> _TASK TO COMPLETE_
Look through the listing below and write out exactly the lines from the line with "않는다. 예를 들어, 전자" to the line with "which they were", both included, and no others.

> _LISTED ENTRIES_
********
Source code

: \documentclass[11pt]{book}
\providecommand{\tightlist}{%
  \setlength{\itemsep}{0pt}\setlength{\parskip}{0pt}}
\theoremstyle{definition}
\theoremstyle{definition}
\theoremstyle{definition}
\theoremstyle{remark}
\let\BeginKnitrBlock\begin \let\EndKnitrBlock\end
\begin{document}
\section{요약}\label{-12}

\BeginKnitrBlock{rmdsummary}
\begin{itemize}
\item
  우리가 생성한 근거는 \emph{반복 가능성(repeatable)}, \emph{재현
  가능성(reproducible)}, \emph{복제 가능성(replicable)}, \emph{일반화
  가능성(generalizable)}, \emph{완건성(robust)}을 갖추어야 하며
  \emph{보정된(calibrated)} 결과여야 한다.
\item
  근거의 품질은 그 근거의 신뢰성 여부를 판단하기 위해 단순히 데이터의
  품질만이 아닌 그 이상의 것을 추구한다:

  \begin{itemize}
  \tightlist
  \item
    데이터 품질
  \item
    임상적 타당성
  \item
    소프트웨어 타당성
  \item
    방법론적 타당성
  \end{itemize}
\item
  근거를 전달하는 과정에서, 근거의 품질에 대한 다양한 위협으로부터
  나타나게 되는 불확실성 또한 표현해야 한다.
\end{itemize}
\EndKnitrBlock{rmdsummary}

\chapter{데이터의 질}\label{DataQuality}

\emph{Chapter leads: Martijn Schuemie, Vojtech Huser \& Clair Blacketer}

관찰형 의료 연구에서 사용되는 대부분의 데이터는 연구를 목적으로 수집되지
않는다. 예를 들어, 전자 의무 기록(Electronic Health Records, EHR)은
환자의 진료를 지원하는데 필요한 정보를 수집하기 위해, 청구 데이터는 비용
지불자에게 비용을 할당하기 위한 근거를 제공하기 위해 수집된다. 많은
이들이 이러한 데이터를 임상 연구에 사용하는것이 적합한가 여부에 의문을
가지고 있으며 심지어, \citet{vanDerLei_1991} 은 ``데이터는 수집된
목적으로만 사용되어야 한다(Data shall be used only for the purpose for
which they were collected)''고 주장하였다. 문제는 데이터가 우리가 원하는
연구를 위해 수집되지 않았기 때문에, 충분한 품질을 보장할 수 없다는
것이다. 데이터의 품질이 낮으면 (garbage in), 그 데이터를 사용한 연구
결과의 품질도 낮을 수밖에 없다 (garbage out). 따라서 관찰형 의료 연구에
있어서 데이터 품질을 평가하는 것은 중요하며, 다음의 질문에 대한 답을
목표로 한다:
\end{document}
********
> _ANSWER SECTION_
않는다. 예를 들어, 전자 의무 기록(Electronic Health Records, EHR)은
환자의 진료를 지원하는데 필요한 정보를 수집하기 위해, 청구 데이터는 비용
지불자에게 비용을 할당하기 위한 근거를 제공하기 위해 수집된다. 많은
이들이 이러한 데이터를 임상 연구에 사용하는것이 적합한가 여부에 의문을
가지고 있으며 심지어, \citet{vanDerLei_1991} 은 ``데이터는 수집된
목적으로만 사용되어야 한다(Data shall be used only for the purpose for
which they were collected)''고 주장하였다. 문제는 데이터가 우리가 원하는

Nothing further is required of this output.